**TASK TO CARRY OUT**. Verbatim repeat, images excluded. Give each entry again as written.

(Rendered images with source text)
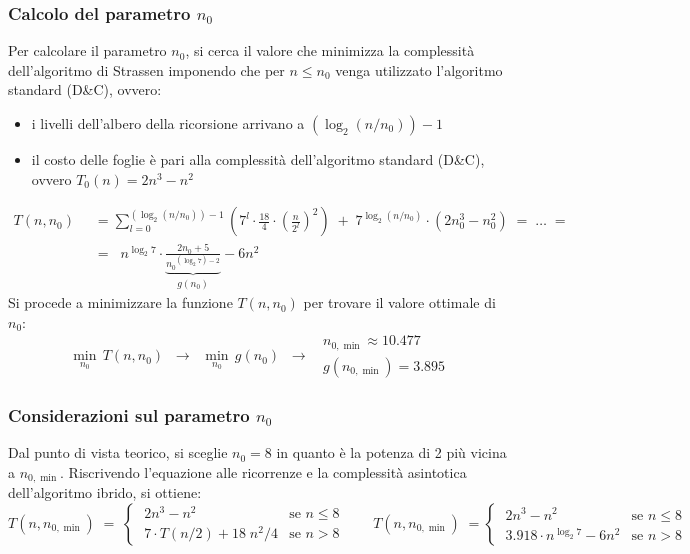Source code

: \subsubsection*{Calcolo del parametro \(n_0\)}
Per calcolare il parametro \(n_0\), si cerca il valore che minimizza la complessità dell'algoritmo di Strassen imponendo
che per \(n \leq n_0\) venga utilizzato l'algoritmo standard (D\&C), ovvero:
\begin{itemize}
	\item i livelli dell'albero della ricorsione arrivano a \((\log_2 (n/n_0)) - 1\)
	\item il costo delle foglie è pari alla complessità dell'algoritmo standard (D\&C), ovvero \(T_0(n) = 2n^3 - n^2\)
\end{itemize}
\begin{align*}
	T(n, n_0) \;\; &= \sum_{l=0}^{(\log_2 (n/n_0)) - 1} \!\! \left( 7^l \cdot \frac{18}{4} \cdot \left( \frac{n}{2^l} \right)^2 \right) \; + \; 7^{\log_2 (n/n_0)} \cdot \left( 2n_0^3 - n_0^2 \right) \; = \; \dots \; = \\[3pt]
	&= \;\; n^{\log_2 7} \cdot \underbrace{\frac{2 n_0 + 5}{{n_0}^{(\log_2 7) - 2}}}_{g(n_0)} - 6n^2
\end{align*}
Si procede a minimizzare la funzione \(T(n, n_0)\) per trovare il valore ottimale di \(n_0\):
\vspace{-5pt}
\[\min_{n_0} \, T(n, n_0) \;\; \longrightarrow \;\; \min_{n_0} \, g(n_0) \;\; \longrightarrow \;\; \begin{array}{l} n_{0, \min} \approx 10.477 \\[3pt] g(n_{0, \min}) = 3.895 \end{array}\]

\subsubsection*{Considerazioni sul parametro \(n_0\)}
Dal punto di vista teorico, si sceglie \(n_0 = 8\) in quanto è la potenza di 2 più vicina a \(n_{0, \min}\). Riscrivendo
l'equazione alle ricorrenze e la complessità asintotica dell'algoritmo ibrido, si ottiene:
\[T(n, n_{0, \min}) \; = \; \begin{cases}
	\; 2n^3 - n^2 & \text{se } n \leq 8 \\[3pt]
	\; 7 \cdot T(n/2) + 18 \; n^2/4 & \text{se } n > 8
\end{cases} \qquad T(n, n_{0, \min}) \; = \begin{cases}
	\; 2n^3 - n^2 & \text{se } n \leq 8 \\[3pt]
	\; 3.918 \cdot n^{\log_2 7} - 6n^2 & \text{se } n > 8
\end{cases}\]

**RESULT OF THE TASK**.
Source code

: \subsubsection*{Calcolo del parametro \(n_0\)}
Per calcolare il parametro \(n_0\), si cerca il valore che minimizza la complessità dell'algoritmo di Strassen imponendo
che per \(n \leq n_0\) venga utilizzato l'algoritmo standard (D\&C), ovvero:
\begin{itemize}
	\item i livelli dell'albero della ricorsione arrivano a \((\log_2 (n/n_0)) - 1\)
	\item il costo delle foglie è pari alla complessità dell'algoritmo standard (D\&C), ovvero \(T_0(n) = 2n^3 - n^2\)
\end{itemize}
\begin{align*}
	T(n, n_0) \;\; &= \sum_{l=0}^{(\log_2 (n/n_0)) - 1} \!\! \left( 7^l \cdot \frac{18}{4} \cdot \left( \frac{n}{2^l} \right)^2 \right) \; + \; 7^{\log_2 (n/n_0)} \cdot \left( 2n_0^3 - n_0^2 \right) \; = \; \dots \; = \\[3pt]
	&= \;\; n^{\log_2 7} \cdot \underbrace{\frac{2 n_0 + 5}{{n_0}^{(\log_2 7) - 2}}}_{g(n_0)} - 6n^2
\end{align*}
Si procede a minimizzare la funzione \(T(n, n_0)\) per trovare il valore ottimale di \(n_0\):
\vspace{-5pt}
\[\min_{n_0} \, T(n, n_0) \;\; \longrightarrow \;\; \min_{n_0} \, g(n_0) \;\; \longrightarrow \;\; \begin{array}{l} n_{0, \min} \approx 10.477 \\[3pt] g(n_{0, \min}) = 3.895 \end{array}\]

\subsubsection*{Considerazioni sul parametro \(n_0\)}
Dal punto di vista teorico, si sceglie \(n_0 = 8\) in quanto è la potenza di 2 più vicina a \(n_{0, \min}\). Riscrivendo
l'equazione alle ricorrenze e la complessità asintotica dell'algoritmo ibrido, si ottiene:
\[T(n, n_{0, \min}) \; = \; \begin{cases}
	\; 2n^3 - n^2 & \text{se } n \leq 8 \\[3pt]
	\; 7 \cdot T(n/2) + 18 \; n^2/4 & \text{se } n > 8
\end{cases} \qquad T(n, n_{0, \min}) \; = \begin{cases}
	\; 2n^3 - n^2 & \text{se } n \leq 8 \\[3pt]
	\; 3.918 \cdot n^{\log_2 7} - 6n^2 & \text{se } n > 8
\end{cases}\]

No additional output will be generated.